- _ACTION ITEM_
Skip pictures in the listing below; copy exactly the lines from the one with "Stored **on the client/browser**" through the one with "- **Commit Messages**: Conventional", inclusive.

*** Opening of DATA UNDER STUDY ***

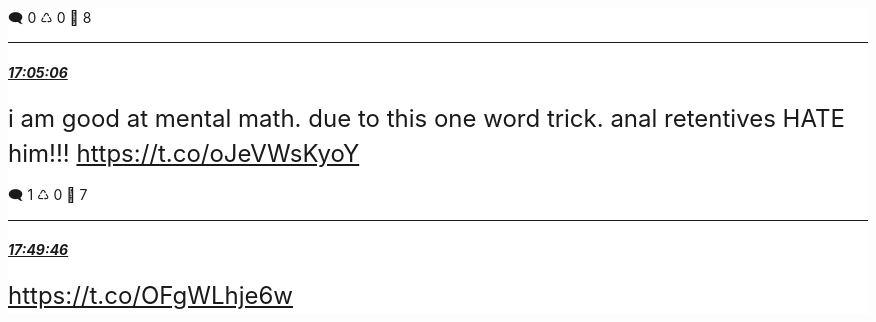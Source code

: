 

🗨️ 0 ♺ 0 🤍  8   

---
    
#### <a href = "https://twitter.com/deepfates/status/1395153571981643780">*17:05:06*</a>

<font size="5">i am good at mental math. due to this one word trick.  anal retentives HATE him!!!    https://t.co/oJeVWsKyoY</font>



🗨️ 1 ♺ 0 🤍  7   

---
    
#### <a href = "https://twitter.com/deepfates/status/1395164812703850498">*17:49:46*</a>

<font size="5"> https://t.co/OFgWLhje6w</font>
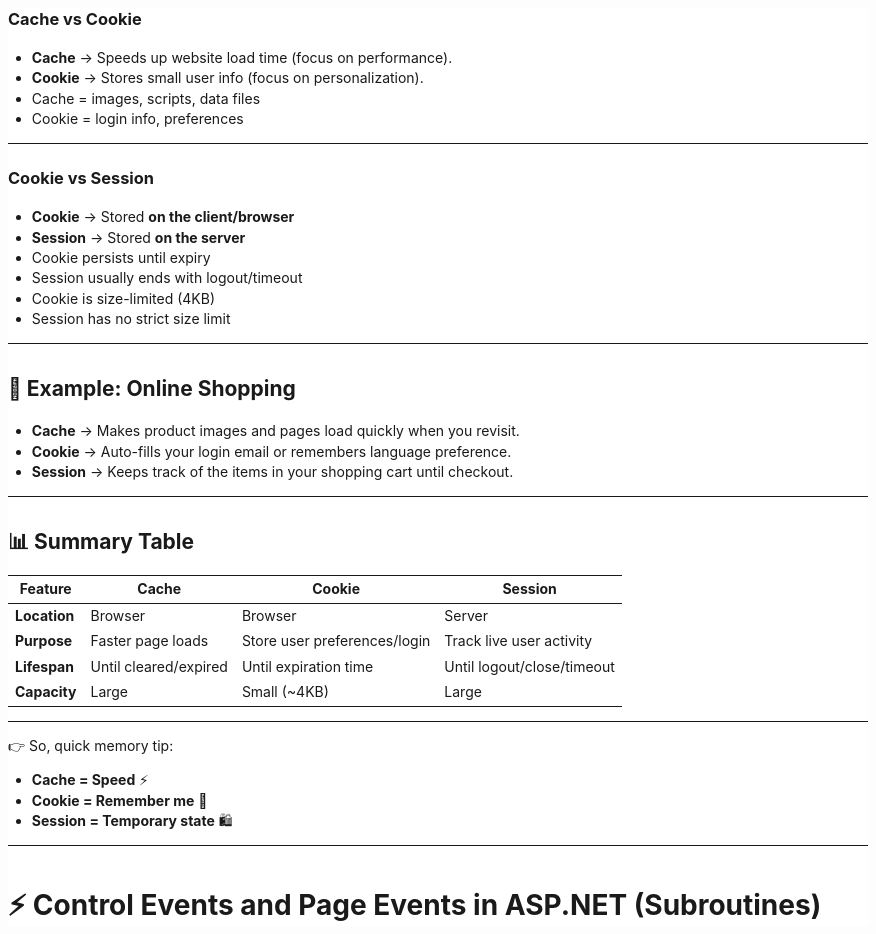 ### **Cache vs Cookie**

* **Cache** → Speeds up website load time (focus on performance).
* **Cookie** → Stores small user info (focus on personalization).
* Cache = images, scripts, data files
* Cookie = login info, preferences

***

### **Cookie vs Session**

* **Cookie** → Stored **on the client/browser**
* **Session** → Stored **on the server**
* Cookie persists until expiry
* Session usually ends with logout/timeout
* Cookie is size-limited (4KB)
* Session has no strict size limit

***

## 🛒 Example: Online Shopping

* **Cache** → Makes product images and pages load quickly when you revisit.
* **Cookie** → Auto-fills your login email or remembers language preference.
* **Session** → Keeps track of the items in your shopping cart until checkout.

***

## 📊 Summary Table

| Feature      | Cache                 | Cookie                       | Session                    |
| ------------ | --------------------- | ---------------------------- | -------------------------- |
| **Location** | Browser               | Browser                      | Server                     |
| **Purpose**  | Faster page loads     | Store user preferences/login | Track live user activity   |
| **Lifespan** | Until cleared/expired | Until expiration time        | Until logout/close/timeout |
| **Capacity** | Large                 | Small (~4KB)                 | Large                      |

***

👉 So, quick memory tip:

* **Cache = Speed** ⚡
* **Cookie = Remember me** 🍪
* **Session = Temporary state** 🛍️

***

# ⚡ Control Events and Page Events in ASP.NET (Subroutines)
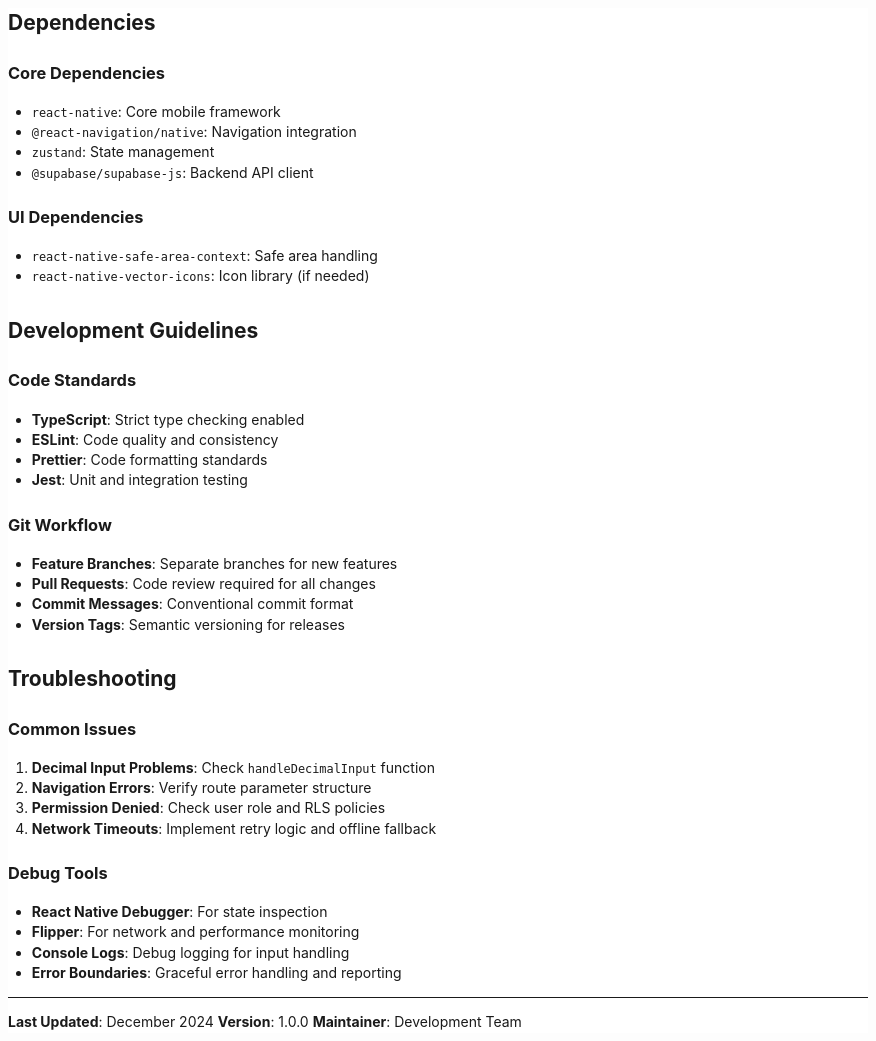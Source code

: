 ## Dependencies

### **Core Dependencies**
- `react-native`: Core mobile framework
- `@react-navigation/native`: Navigation integration
- `zustand`: State management
- `@supabase/supabase-js`: Backend API client

### **UI Dependencies**
- `react-native-safe-area-context`: Safe area handling
- `react-native-vector-icons`: Icon library (if needed)

## Development Guidelines

### **Code Standards**
- **TypeScript**: Strict type checking enabled
- **ESLint**: Code quality and consistency
- **Prettier**: Code formatting standards
- **Jest**: Unit and integration testing

### **Git Workflow**
- **Feature Branches**: Separate branches for new features
- **Pull Requests**: Code review required for all changes
- **Commit Messages**: Conventional commit format
- **Version Tags**: Semantic versioning for releases

## Troubleshooting

### **Common Issues**
1. **Decimal Input Problems**: Check `handleDecimalInput` function
2. **Navigation Errors**: Verify route parameter structure
3. **Permission Denied**: Check user role and RLS policies
4. **Network Timeouts**: Implement retry logic and offline fallback

### **Debug Tools**
- **React Native Debugger**: For state inspection
- **Flipper**: For network and performance monitoring
- **Console Logs**: Debug logging for input handling
- **Error Boundaries**: Graceful error handling and reporting

---

**Last Updated**: December 2024
**Version**: 1.0.0
**Maintainer**: Development Team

*** Close of DATA UNDER STUDY ***

- _RESPONSE FOR THIS EXERCISE_
* **Cookie** → Stored **on the client/browser**
* **Session** → Stored **on the server**
* Cookie persists until expiry
* Session usually ends with logout/timeout
* Cookie is size-limited (4KB)
* Session has no strict size limit

***

## 🛒 Example: Online Shopping

* **Cache** → Makes product images and pages load quickly when you revisit.
* **Cookie** → Auto-fills your login email or remembers language preference.
* **Session** → Keeps track of the items in your shopping cart until checkout.

***

## 📊 Summary Table

| Feature      | Cache                 | Cookie                       | Session                    |
| ------------ | --------------------- | ---------------------------- | -------------------------- |
| **Location** | Browser               | Browser                      | Server                     |
| **Purpose**  | Faster page loads     | Store user preferences/login | Track live user activity   |
| **Lifespan** | Until cleared/expired | Until expiration time        | Until logout/close/timeout |
| **Capacity** | Large                 | Small (~4KB)                 | Large                      |

***

👉 So, quick memory tip:

* **Cache = Speed** ⚡
* **Cookie = Remember me** 🍪
* **Session = Temporary state** 🛍️

***

# ⚡ Control Events and Page Events in ASP.NET (Subroutines)
Source code

: ## Dependencies

### **Core Dependencies**
- `react-native`: Core mobile framework
- `@react-navigation/native`: Navigation integration
- `zustand`: State management
- `@supabase/supabase-js`: Backend API client

### **UI Dependencies**
- `react-native-safe-area-context`: Safe area handling
- `react-native-vector-icons`: Icon library (if needed)

## Development Guidelines

### **Code Standards**
- **TypeScript**: Strict type checking enabled
- **ESLint**: Code quality and consistency
- **Prettier**: Code formatting standards
- **Jest**: Unit and integration testing

### **Git Workflow**
- **Feature Branches**: Separate branches for new features
- **Pull Requests**: Code review required for all changes
- **Commit Messages**: Conventional commit format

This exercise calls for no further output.